* _REQUIRED ACTION_
Work out how many lines of the listing hold "into" and return that number by itself.

* _RECORDED DATA_
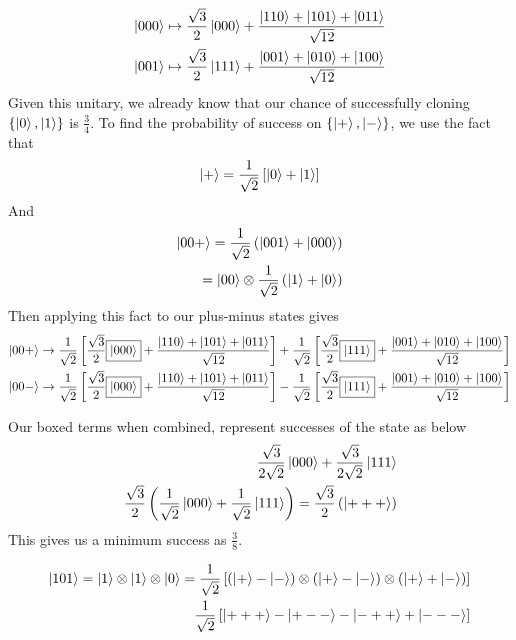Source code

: \documentclass[]{article}
\begin{document}
\[
\begin{align*}  
\ket{000} & \mapsto \frac{\sqrt{3}}{2} \ket{000} + \frac{\ket{110} + \ket{101} + \ket{011}}{\sqrt{12}} \\  
\ket{001} & \mapsto \frac{\sqrt{3}}{2} \ket{111} + \frac{\ket{001} + \ket{010} + \ket{100}}{\sqrt{12}} \\  
\end{align*}
\] Given this unitary, we already know that our chance of successfully
cloning \(\left\{ \ket{0},\ket{1} \right\}\) is \(\frac{3}{4}\). To find
the probability of success on \(\left\{\ket{+},\ket{-} \right\}\), we
use the fact that \[
\ket{+}  = \frac{1}{\sqrt{ 2 }}\left[ \ket{0} +\ket{1}  \right] 
\] And \[
\begin{align}
\ket{00+}  = \frac{1}{\sqrt{ 2 }}\left( \ket{001} +\ket{000}  \right)  \\
=\ket{00} \otimes \frac{1}{\sqrt{ 2 }}\left( \ket{1} +\ket{0}  \right) 
\end{align}
\] Then applying this fact to our plus-minus states gives \[
\begin{align}
\ket{00+}  \to  \frac{1}{\sqrt{ 2 }}\left[ \frac{\sqrt{3}}{2} \boxed{\ket{000} } + \frac{\ket{110} + \ket{101} + \ket{011}}{\sqrt{12}} \right] +\frac{1}{\sqrt{ 2 }}\left[ \frac{\sqrt{3}}{2} \boxed{\ket{111} } + \frac{\ket{001} + \ket{010} + \ket{100}}{\sqrt{12}} \right]  \\
\ket{00-}  \to  \frac{1}{\sqrt{ 2 }}\left[ \frac{\sqrt{3}}{2} \boxed{\ket{000} } + \frac{\ket{110} + \ket{101} + \ket{011}}{\sqrt{12}} \right] -\frac{1}{\sqrt{ 2 }}\left[ \frac{\sqrt{3}}{2} \boxed{\ket{111} } + \frac{\ket{001} + \ket{010} + \ket{100}}{\sqrt{12}} \right] 
\end{align}
\]

Our boxed terms when combined, represent successes of the state as below
\[
\begin{align}
\frac{\sqrt{ 3 }}{2\sqrt{ 2 }}\ket{000}+\frac{\sqrt{ 3 }}{2\sqrt{ 2 }}\ket{111}  \\
\frac{\sqrt{ 3 }}{2}\left( \frac{1}{\sqrt{ 2 }}\ket{000} +\frac{1}{\sqrt{ 2 } }\ket{111} \right)  = \frac{\sqrt{ 3 }}{2}\left( \ket{+++}  \right) 
\end{align}
\] This gives us a minimum success as \(\frac{3}{8}\).

\[
\begin{align}
\ket{101}  = \ket{1} \otimes \ket{1} \otimes \ket{0}  = \frac{1}{\sqrt{ 2 }}\left[ \left( \ket{+} -\ket{-}  \right)\otimes\left( \ket{+} -\ket{-}  \right)\otimes \left( \ket{+} +\ket{-}  \right)  \right]  \\
\frac{1}{\sqrt{ 2 }}\left[ \ket{+++} -\ket{+--}-\ket{-++}+\ket{---}    \right] 
\end{align}
\]
\end{document}
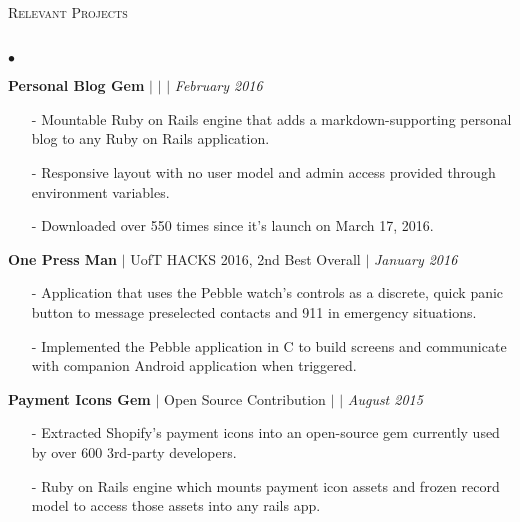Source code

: \documentclass[10pt]{article}
\newcommand{\lineunder}{\vspace*{-8pt} \\ \hspace*{-18pt} \hrulefill \\}
\newcommand{\header}[1]{{\hspace*{-15pt}\vspace*{6pt} \textsc{#1}} \vspace*{-6pt} \lineunder }
\newenvironment{achievements}{\begin{list}{$\bullet$}{\topsep 0pt \itemsep -1.5pt \leftmargin 5pt}}{\vspace*{4pt}\end{list}}
\begin{document}
\vspace{10pt}

\header{\fontsize{11}{12}\selectfont Relevant Projects}
\begin{achievements}
\def\UrlFont{\em}
\item \textbf{Personal Blog Gem}  $|$  \href{https://github.com/nakulpathak3/personal-blog-gem}{\faGithub}   $|$  \href{http://nakulpathak.com/blog}{\faExternalLink}  $|$  \href{http://rubygems.org/gems/personal_blog}{\faDiamond} \hfill \textit {February 2016}
\begin{itemize}
\item[-]Mountable Ruby on Rails engine that adds a markdown-supporting personal blog to any Ruby on Rails application.
\vspace{2pt}
\item[-]Responsive layout with no user model and admin access provided through environment variables.
\vspace{2pt}
\item[-]Downloaded over 550 times since it's launch on March 17, 2016.
\end{itemize}
\vspace{5pt}
\item \textbf{One Press Man} {$|$ \scriptsize UofT HACKS 2016, 2nd Best Overall} $|$  \href{https://github.com/adrianmachado/Onepressman}{\faGithub} \hfill \textit {January 2016}
\begin{itemize}
\item[-]Application that uses the Pebble watch's controls as a discrete, quick panic button to message preselected contacts and 911 in emergency situations.
\vspace{2pt}
\item[-]Implemented the Pebble application in C to build screens and communicate with companion Android application when triggered.
\end{itemize}
\vspace{5pt}
\item \textbf{Payment Icons Gem} {$|$ \scriptsize Open Source Contribution} $|$  \href{https://github.com/activemerchant/payment_icons}{\faGithub} $|$ \href{http://rubygems.org/gems/payment_icons}{\faDiamond} \hfill \textit {August 2015}
\begin{itemize}
\item[-]Extracted Shopify's payment icons into an open-source gem currently used by over 600 3rd-party developers.
\vspace{2pt}
\item[-]Ruby on Rails engine which mounts payment icon assets and frozen record model to access those assets into any rails app.

\end{itemize}
\end{achievements}
\end{document}
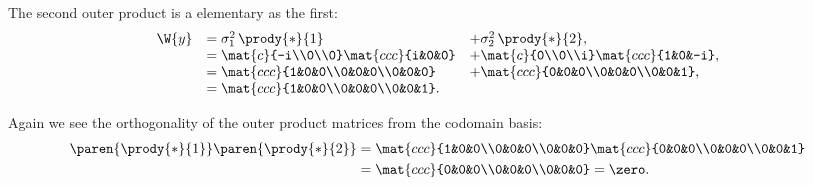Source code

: The second outer product is a elementary as the first:
\begin{equation}
  \begin{array}{lll}
     \W{y} &= \sigma_{1}^{2}\, \prody{*}{1} &+ \sigma_{2}^{2}\, \prody{*}{2},\\
      &= \mat{c}{-i\\0\\0}\mat{ccc}{i&0&0} &+
         \mat{c}{0\\0\\i}\mat{ccc}{1&0&-i},\\
      &= \mat{ccc}{1&0&0\\0&0&0\\0&0&0} &+
         \mat{ccc}{0&0&0\\0&0&0\\0&0&1},\\
      &= \mat{ccc}{1&0&0\\0&0&0\\0&0&1}.
  \end{array}
\end{equation}

Again we see the orthogonality of the outer product matrices from the codomain basis:
\begin{equation}
  \begin{split}
     \paren{\prody{*}{1}} \paren{\prody{*}{2}} &=
     \mat{ccc}{1&0&0\\0&0&0\\0&0&0}
     \mat{ccc}{0&0&0\\0&0&0\\0&0&1} \\
     & = \mat{ccc}{0&0&0\\0&0&0\\0&0&0} = \zero.
  \end{split}
\end{equation}

\endinput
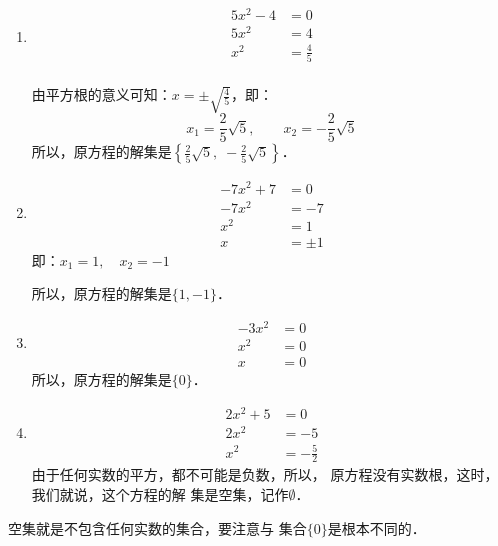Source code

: \begin{solution}
\begin{enumerate}
    \item 
    \begin{align*}
        5x^2-4&=0\\
        5x^2&=4\tag{移项}\\
        x^2&=\frac{4}{5} \tag{两边除以5}\\
    \end{align*}

    由平方根的意义可知：$x=\pm\sqrt{\frac{4}{5}}$，即：
\[ x_1=\frac{2}{5}\sqrt{5},\qquad x_2=-\frac{2}{5}\sqrt{5} \]
所以，原方程的解集是$\left\{\frac{2}{5}\sqrt{5},\; -\frac{2}{5}\sqrt{5}\right\}$．

\item \begin{align*}
    -7x^2+7&=0\\
    -7x^2&=-7\tag{移项变号}\\
    x^2&=1\tag{两边除以$-7$}\\
    x&=\pm 1 \tag{平方根的意义}
\end{align*}
即：$x_1=1,\quad x_2=-1$

所以，原方程的解集是$\{1,-1\}$．

\item \begin{align*}
    -3x^2&=0\\
    x^2&=0 \tag{两边除以$-3$}\\
    x&=0
\end{align*}
所以，原方程的解集是$\{0\}$．

\item \begin{align*}
    2x^2+5&=0\\
2x^2&=-5  \tag{移项变号}\\
x^2&=-\frac{5}{2} \tag{两边除以2}
\end{align*}
由于任何实数的平方，都不可能是负数，所以，
原方程没有实数根，这时，我们就说，这个方程的解
集是空集，记作$\emptyset$．
\end{enumerate}
\end{solution}

\begin{rmk}
    空集就是不包含任何实数的集合，要注意与
集合$\{0\}$是根本不同的．
\end{rmk}

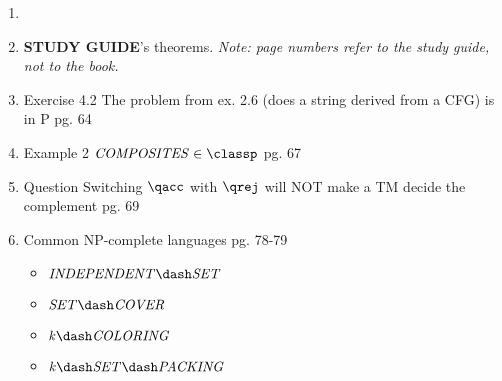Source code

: \documentclass[12pt]{article} %
\newcommand{\theoremitem}[3]{\item #1 \quad #2 \dotfill #3}
\newenvironment{theoremlist} {
    \begin{enumerate}[nosep,leftmargin=*,label={}]
} {
    \end{enumerate}
}
\begin{document}
\begin{theoremlist}
    \item[]
    \item[]
    \textbf{STUDY GUIDE}'s theorems. \textit{Note: page numbers refer to the study guide, not to the book.}
    \theoremitem{Exercise 4.2}
    {The problem from ex. 2.6 (does a string derived from a CFG) is in P}
    {pg. 64}
    \theoremitem{Example 2}
    {$\mathit{COMPOSITES}\in\classp$}
    {pg. 67}
    \theoremitem{Question}
    {Switching $\qacc$ with $\qrej$ will NOT make a TM decide the complement}
    {pg. 69}
    
    \theoremitem{Common NP-complete languages}
    {}
    {pg. 78-79}
    \begin{multicols}{2}
    \begin{itemize}[nosep]
        \item $\mathit{INDEPENDENT\dash SET}$
        \item $\mathit{SET\dash COVER}$
        \item $\mathit{k\dash COLORING}$
        \item $\mathit{k\dash SET\dash PACKING}$
    \end{itemize}
    \end{multicols}
\end{theoremlist}
\end{document}
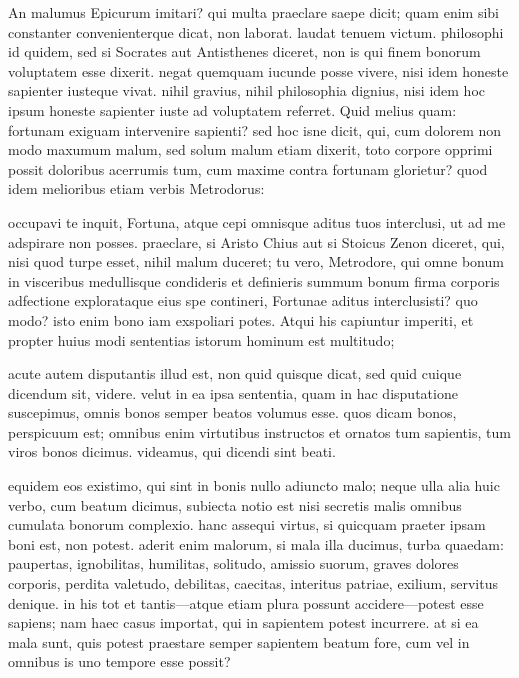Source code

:  An malumus Epicurum imitari? qui multa praeclare saepe dicit; quam enim sibi constanter convenienterque dicat, non laborat. laudat tenuem victum. philosophi id quidem, sed si Socrates aut Antisthenes diceret, non is qui finem bonorum voluptatem esse dixerit. negat quemquam iucunde posse vivere, nisi idem honeste sapienter iusteque vivat. nihil gravius, nihil philosophia dignius, nisi idem hoc ipsum honeste sapienter iuste ad voluptatem referret. Quid melius quam: fortunam exiguam intervenire sapienti? sed hoc isne dicit, qui, cum dolorem non modo maxumum malum, sed solum malum etiam dixerit, toto corpore opprimi possit doloribus acerrumis tum, cum maxime contra fortunam glorietur? quod idem melioribus etiam verbis Metrodorus:

 occupavi te inquit, Fortuna, atque cepi omnisque aditus tuos interclusi, ut ad me adspirare non posses. praeclare, si Aristo Chius aut si Stoicus Zenon diceret, qui, nisi quod turpe esset, nihil malum duceret; tu vero, Metrodore, qui omne bonum in visceribus medullisque condideris et definieris summum bonum firma corporis adfectione explorataque eius spe contineri, Fortunae aditus interclusisti? quo modo? isto enim bono iam exspoliari potes. Atqui his capiuntur imperiti, et propter huius modi sententias istorum hominum est multitudo;

 acute autem disputantis illud est, non quid quisque dicat, sed quid cuique dicendum sit, videre. velut in ea ipsa sententia, quam in hac disputatione suscepimus, omnis bonos semper beatos volumus esse. quos dicam bonos, perspicuum est; omnibus enim virtutibus instructos et ornatos tum sapientis, tum viros bonos dicimus. videamus, qui dicendi sint beati.

 equidem eos existimo, qui sint in bonis nullo adiuncto malo; neque ulla alia huic verbo, cum beatum dicimus, subiecta notio est nisi secretis malis omnibus cumulata bonorum complexio. hanc assequi virtus, si quicquam praeter ipsam boni est, non potest. aderit enim malorum, si mala illa ducimus, turba quaedam: paupertas, ignobilitas, humilitas, solitudo, amissio suorum, graves dolores corporis, perdita valetudo, debilitas, caecitas, interitus patriae, exilium, servitus denique. in his tot et tantis—atque etiam plura possunt accidere—potest esse sapiens; nam haec casus importat, qui in sapientem potest incurrere. at si ea mala sunt, quis potest praestare semper sapientem beatum fore, cum vel in omnibus is uno tempore esse possit?

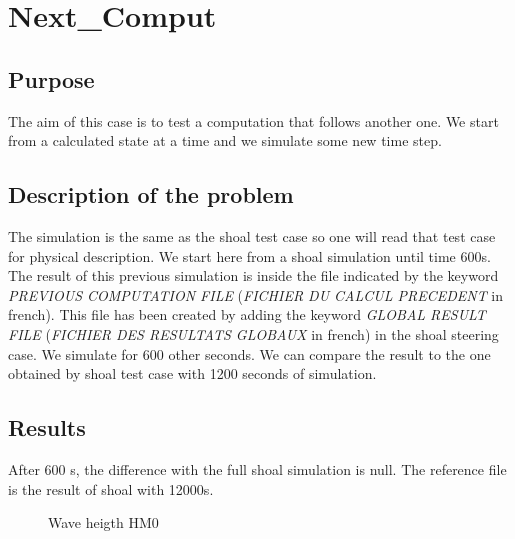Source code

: \chapter{Next\_Comput}

\section{Purpose}
%
The aim of this case is to test a computation that follows another one. We start from a calculated state at a time and we simulate some new time step.
%
\section{Description of the problem}
%
The simulation is the same as the shoal test case so one will read that test case for physical description. We start here from a shoal simulation until time 600s. The result of this previous simulation is inside the file indicated by the keyword {\it PREVIOUS COMPUTATION FILE} ({\it FICHIER DU CALCUL PRECEDENT} in french). This file has been created by adding the keyword  {\it GLOBAL RESULT FILE} ({\it FICHIER DES RESULTATS GLOBAUX} in french) in the shoal steering case.
We simulate for 600 other seconds. We can compare the result to the one obtained by shoal test case with 1200 seconds of simulation.

\section{Results}
After 600 s, the difference with the full shoal simulation is null. The reference file is the result of shoal with 12000s.
\begin{figure} [!h]
\centering
{}
 \caption{Wave heigth HM0}
\label{resnextcomp}
\end{figure}
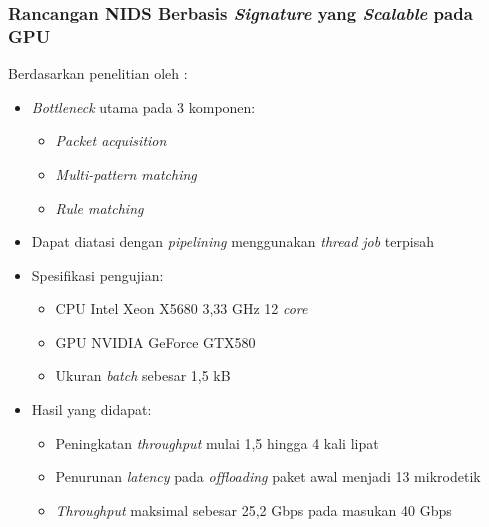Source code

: \documentclass{beamer}
\begin{document}

  \begin{frame}
  \frametitle{Rancangan NIDS Berbasis \emph{Signature} yang \emph{Scalable} pada GPU}
    Berdasarkan penelitian oleh \cite{kargus2012}:
    \begin{itemize}
      \item \emph{Bottleneck} utama pada 3 komponen:
      \begin{itemize}
        \item \emph{Packet acquisition}
        \item \emph{Multi-pattern matching}
        \item \emph{Rule matching}
      \end{itemize}
      \item Dapat diatasi dengan \emph{pipelining} menggunakan \emph{thread job} terpisah
      \item Spesifikasi pengujian:
      \begin{itemize}
        \item CPU Intel Xeon X5680 3,33 GHz 12 \emph{core}
        \item GPU NVIDIA GeForce GTX580
        \item Ukuran \emph{batch} sebesar 1,5 kB
      \end{itemize}
      \item Hasil yang didapat:
      \begin{itemize}
          \item Peningkatan \emph{throughput} mulai 1,5 hingga 4 kali lipat
          \item Penurunan \emph{latency} pada \emph{offloading} paket awal menjadi 13 mikrodetik
          \item \emph{Throughput} maksimal sebesar 25,2 Gbps pada masukan 40 Gbps
      \end{itemize}
    \end{itemize}
  \end{frame}

\end{document}
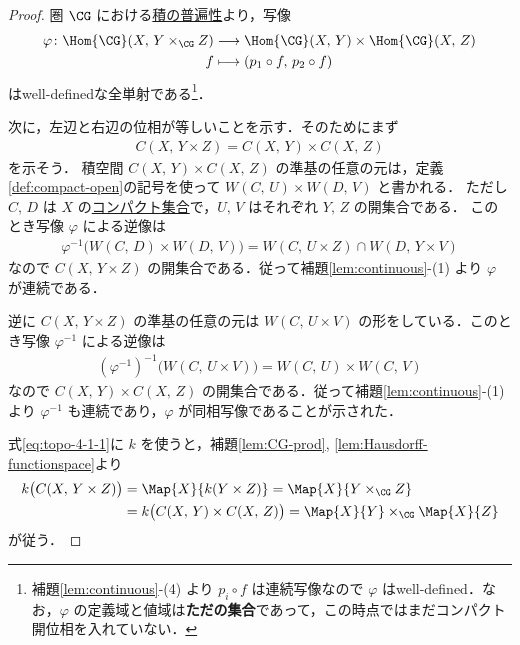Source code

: \documentclass[algtopo_main]{subfiles}
\begin{document}
\begin{proof}
    圏 $\CG$ における\hyperref[prop:CG-product-univ]{積の普遍性}より，写像
    \begin{align}
        \varphi \colon \Hom{\CG}(X,\, Y \times_{\CG} Z) &\lto \Hom{\CG}(X,\, Y) \times \Hom{\CG}(X,\, Z) \\
        f &\lmto (p_1 \circ f,\, p_2 \circ f)
    \end{align}
    はwell-definedな全単射である\footnote{補題\ref{lem:continuous}-(4) より $p_i \circ f$ は連続写像なので $\varphi$ はwell-defined．なお，$\varphi$ の定義域と値域は\textbf{ただの集合}であって，この時点ではまだコンパクト開位相を入れていない．}．
    
    次に，左辺と右辺の位相が等しいことを示す．そのためにまず
    \begin{align}
        \label{eq:topo-4-1-1}
        C(X,\, Y \times Z) = C(X,\, Y) \times C(X,\, Z)
    \end{align}
    を示そう．
    積空間 $C(X,\, Y) \times C(X,\, Z)$ の準基の任意の元は，定義\ref{def:compact-open}の記号を使って $W(C,\, U) \times W(D,\, V)$ と書かれる．
    ただし $C,\, D$ は $X$ の\hyperref[def:compact]{コンパクト集合}で，$U,\, V$ はそれぞれ $Y,\, Z$ の開集合である．
    このとき写像 $\varphi$ による逆像は 
    \begin{align}
        \varphi^{-1} \bigl( W(C,\, D) \times W(D,\, V) \bigr) = W(C,\, U \times Z) \cap W(D,\, Y \times V)
    \end{align}
    なので $C(X,\, Y \times Z)$ の開集合である．従って補題\ref{lem:continuous}-(1) より $\varphi$ が連続である．

    逆に $C(X,\, Y \times Z)$ の準基の任意の元は $W(C,\, U \times V)$ の形をしている．このとき写像 $\varphi^{-1}$ による逆像は
    \begin{align}
        (\varphi^{-1})^{-1} \bigl( W(C,\, U \times V) \bigr) = W(C,\, U) \times W(C,\, V)
    \end{align}
    なので $C(X,\, Y) \times C(X,\, Z)$ の開集合である．従って補題\ref{lem:continuous}-(1) より $\varphi^{-1}$ も連続であり，$\varphi$ が同相写像であることが示された．

    式\eqref{eq:topo-4-1-1}に $k$ を使うと，補題\ref{lem:CG-prod}, \ref{lem:Hausdorff-functionspace}より
    \begin{align}
        k \bigl( C(X,\, Y \times Z) \bigr) &= \Map{X}{k(Y \times Z)} = \Map{X}{Y \times_{\CG} Z} \\
        &= k \bigl( C(X,\, Y) \times C(X,\, Z) \bigr) = \Map{X}{Y} \times_{\CG} \Map{X}{Z}
    \end{align}
    が従う．
\end{proof}
\end{document}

* _ANSWER FOR THE TASK_
2